_Work to complete_: Reproduce exactly the lines of the material beneath, from the line that contains "# ⚛️ Mini Projects ⚛️" to the line that contains "NASA Image Day", both included, and no other lines.

*** Given entries ***

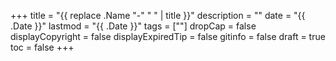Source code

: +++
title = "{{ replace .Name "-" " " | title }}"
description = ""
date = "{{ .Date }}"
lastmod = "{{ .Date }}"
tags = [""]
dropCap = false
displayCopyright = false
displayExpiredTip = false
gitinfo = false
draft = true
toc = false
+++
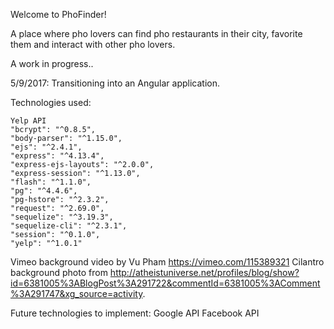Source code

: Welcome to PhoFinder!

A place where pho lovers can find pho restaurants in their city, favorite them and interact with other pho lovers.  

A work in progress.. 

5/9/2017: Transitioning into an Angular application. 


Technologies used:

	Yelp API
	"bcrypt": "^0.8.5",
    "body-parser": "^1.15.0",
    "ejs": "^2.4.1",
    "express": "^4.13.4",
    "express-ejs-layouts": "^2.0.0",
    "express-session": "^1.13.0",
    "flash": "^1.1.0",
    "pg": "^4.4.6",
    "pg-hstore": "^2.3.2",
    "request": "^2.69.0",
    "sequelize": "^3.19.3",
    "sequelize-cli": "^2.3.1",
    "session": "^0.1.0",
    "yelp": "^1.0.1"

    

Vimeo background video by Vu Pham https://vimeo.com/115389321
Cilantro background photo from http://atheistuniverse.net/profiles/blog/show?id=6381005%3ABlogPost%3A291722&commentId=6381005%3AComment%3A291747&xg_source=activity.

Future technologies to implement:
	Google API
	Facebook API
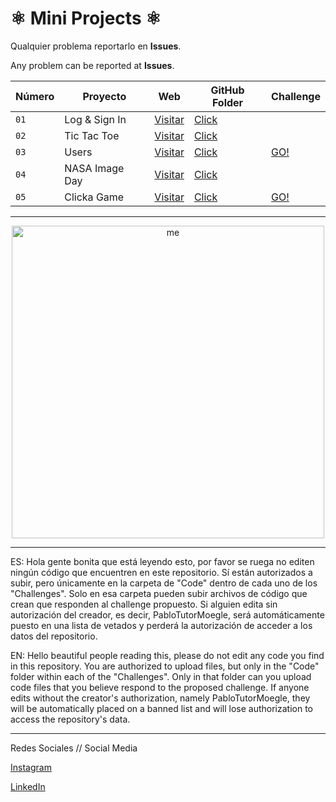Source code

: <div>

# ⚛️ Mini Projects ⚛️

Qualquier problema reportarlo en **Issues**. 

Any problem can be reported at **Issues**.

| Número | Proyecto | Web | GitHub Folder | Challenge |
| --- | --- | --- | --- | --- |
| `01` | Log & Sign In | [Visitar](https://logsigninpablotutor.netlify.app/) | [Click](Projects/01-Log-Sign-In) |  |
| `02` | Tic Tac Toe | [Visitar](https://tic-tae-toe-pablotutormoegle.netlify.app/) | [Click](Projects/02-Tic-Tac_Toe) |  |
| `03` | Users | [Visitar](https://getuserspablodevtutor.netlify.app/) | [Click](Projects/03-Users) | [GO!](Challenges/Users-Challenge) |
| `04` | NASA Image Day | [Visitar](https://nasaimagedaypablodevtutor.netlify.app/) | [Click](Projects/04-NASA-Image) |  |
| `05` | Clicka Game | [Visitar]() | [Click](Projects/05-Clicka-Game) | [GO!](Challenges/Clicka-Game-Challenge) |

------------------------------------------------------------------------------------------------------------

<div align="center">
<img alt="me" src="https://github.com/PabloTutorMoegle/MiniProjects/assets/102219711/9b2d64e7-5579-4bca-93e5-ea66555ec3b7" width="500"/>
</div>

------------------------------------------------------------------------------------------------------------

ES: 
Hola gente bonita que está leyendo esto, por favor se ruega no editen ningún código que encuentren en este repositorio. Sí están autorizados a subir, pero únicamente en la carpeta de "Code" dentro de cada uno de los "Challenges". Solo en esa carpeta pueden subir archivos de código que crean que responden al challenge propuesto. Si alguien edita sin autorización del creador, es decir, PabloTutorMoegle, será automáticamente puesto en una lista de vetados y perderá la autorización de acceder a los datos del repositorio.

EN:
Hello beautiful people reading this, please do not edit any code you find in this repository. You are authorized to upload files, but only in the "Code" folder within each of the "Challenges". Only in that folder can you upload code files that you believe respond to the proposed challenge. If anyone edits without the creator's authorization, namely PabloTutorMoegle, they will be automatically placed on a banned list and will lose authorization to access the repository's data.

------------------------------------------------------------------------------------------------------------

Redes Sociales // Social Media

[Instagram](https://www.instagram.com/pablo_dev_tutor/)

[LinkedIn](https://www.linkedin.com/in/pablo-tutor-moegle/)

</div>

***
*** Given entries ***

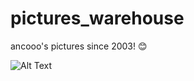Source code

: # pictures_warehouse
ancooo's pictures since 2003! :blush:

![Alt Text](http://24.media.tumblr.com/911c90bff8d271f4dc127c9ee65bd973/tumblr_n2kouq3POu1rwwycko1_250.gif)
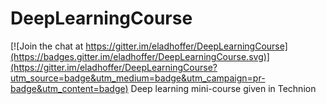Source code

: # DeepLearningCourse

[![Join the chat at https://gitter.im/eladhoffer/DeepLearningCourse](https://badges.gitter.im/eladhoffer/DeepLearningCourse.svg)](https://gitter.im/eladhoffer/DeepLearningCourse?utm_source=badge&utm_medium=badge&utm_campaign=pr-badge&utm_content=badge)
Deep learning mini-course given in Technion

***

_Task output_:
# ⚛️ Mini Projects ⚛️

Qualquier problema reportarlo en **Issues**. 

Any problem can be reported at **Issues**.

| Número | Proyecto | Web | GitHub Folder | Challenge |
| --- | --- | --- | --- | --- |
| `01` | Log & Sign In | [Visitar](https://logsigninpablotutor.netlify.app/) | [Click](Projects/01-Log-Sign-In) |  |
| `02` | Tic Tac Toe | [Visitar](https://tic-tae-toe-pablotutormoegle.netlify.app/) | [Click](Projects/02-Tic-Tac_Toe) |  |
| `03` | Users | [Visitar](https://getuserspablodevtutor.netlify.app/) | [Click](Projects/03-Users) | [GO!](Challenges/Users-Challenge) |
| `04` | NASA Image Day | [Visitar](https://nasaimagedaypablodevtutor.netlify.app/) | [Click](Projects/04-NASA-Image) |  |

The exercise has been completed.